*The problem*: Transcribe each line below verbatim; pictures excluded.

══ Extracted data

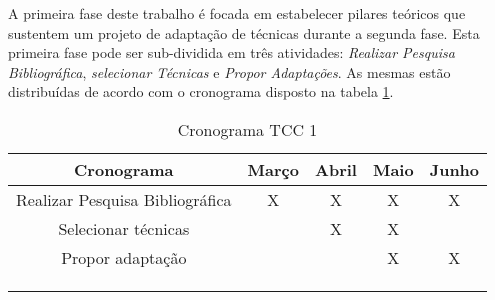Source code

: A primeira fase deste trabalho é focada em estabelecer pilares teóricos que sustentem um projeto de adaptação de técnicas durante a segunda fase. Esta primeira fase pode ser sub-dividida em três atividades: \textit{Realizar Pesquisa Bibliográfica}, \textit{selecionar Técnicas} e \textit{Propor Adaptações}. As mesmas estão distribuídas de acordo com o cronograma disposto na tabela \ref{tab:cronograma}.

\begin{table}[http]
	\centering
	\caption{Cronograma TCC 1}
	\label{tab:cronograma}
	\begin{tabular}{ccccc}
		\hline
		\multicolumn{1}{|c|}{\textbf{Cronograma}}             & \multicolumn{1}{c|}{\textbf{Março}} & \multicolumn{1}{c|}{\textbf{Abril}} & \multicolumn{1}{c|}{\textbf{Maio}} & \multicolumn{1}{c|}{\textbf{Junho}} \\ \hline
		\multicolumn{1}{|c|}{Realizar Pesquisa Bibliográfica} & \multicolumn{1}{c|}{X}              & \multicolumn{1}{c|}{X}              & \multicolumn{1}{c|}{X}             & \multicolumn{1}{c|}{X}              \\ \hline
		\multicolumn{1}{|c|}{Selecionar técnicas}             & \multicolumn{1}{c|}{}               & \multicolumn{1}{c|}{X}              & \multicolumn{1}{c|}{X}             & \multicolumn{1}{c|}{}               \\ \hline
		\multicolumn{1}{|c|}{Propor adaptação}                & \multicolumn{1}{c|}{}               & \multicolumn{1}{c|}{}               & \multicolumn{1}{c|}{X}             & \multicolumn{1}{c|}{X}              \\ \hline
		\multicolumn{1}{l}{}                                  & \multicolumn{1}{l}{}                & \multicolumn{1}{l}{}                & \multicolumn{1}{l}{}               & \multicolumn{1}{l}{}                \\
		\multicolumn{1}{l}{}                                  & \multicolumn{1}{l}{}                & \multicolumn{1}{l}{}                & \multicolumn{1}{l}{}               & \multicolumn{1}{l}{}                \\
		\multicolumn{1}{l}{}                                  & \multicolumn{1}{l}{}                & \multicolumn{1}{l}{}                & \multicolumn{1}{l}{}               & \multicolumn{1}{l}{}               
	\end{tabular}
\end{table}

════

*Expected answer*:
Source code

: A primeira fase deste trabalho é focada em estabelecer pilares teóricos que sustentem um projeto de adaptação de técnicas durante a segunda fase. Esta primeira fase pode ser sub-dividida em três atividades: \textit{Realizar Pesquisa Bibliográfica}, \textit{selecionar Técnicas} e \textit{Propor Adaptações}. As mesmas estão distribuídas de acordo com o cronograma disposto na tabela \ref{tab:cronograma}.

\begin{table}[http]
	\centering
	\caption{Cronograma TCC 1}
	\label{tab:cronograma}
	\begin{tabular}{ccccc}
		\hline
		\multicolumn{1}{|c|}{\textbf{Cronograma}}             & \multicolumn{1}{c|}{\textbf{Março}} & \multicolumn{1}{c|}{\textbf{Abril}} & \multicolumn{1}{c|}{\textbf{Maio}} & \multicolumn{1}{c|}{\textbf{Junho}} \\ \hline
		\multicolumn{1}{|c|}{Realizar Pesquisa Bibliográfica} & \multicolumn{1}{c|}{X}              & \multicolumn{1}{c|}{X}              & \multicolumn{1}{c|}{X}             & \multicolumn{1}{c|}{X}              \\ \hline
		\multicolumn{1}{|c|}{Selecionar técnicas}             & \multicolumn{1}{c|}{}               & \multicolumn{1}{c|}{X}              & \multicolumn{1}{c|}{X}             & \multicolumn{1}{c|}{}               \\ \hline
		\multicolumn{1}{|c|}{Propor adaptação}                & \multicolumn{1}{c|}{}               & \multicolumn{1}{c|}{}               & \multicolumn{1}{c|}{X}             & \multicolumn{1}{c|}{X}              \\ \hline
		\multicolumn{1}{l}{}                                  & \multicolumn{1}{l}{}                & \multicolumn{1}{l}{}                & \multicolumn{1}{l}{}               & \multicolumn{1}{l}{}                \\
		\multicolumn{1}{l}{}                                  & \multicolumn{1}{l}{}                & \multicolumn{1}{l}{}                & \multicolumn{1}{l}{}               & \multicolumn{1}{l}{}                \\
		\multicolumn{1}{l}{}                                  & \multicolumn{1}{l}{}                & \multicolumn{1}{l}{}                & \multicolumn{1}{l}{}               & \multicolumn{1}{l}{}               
	\end{tabular}
\end{table}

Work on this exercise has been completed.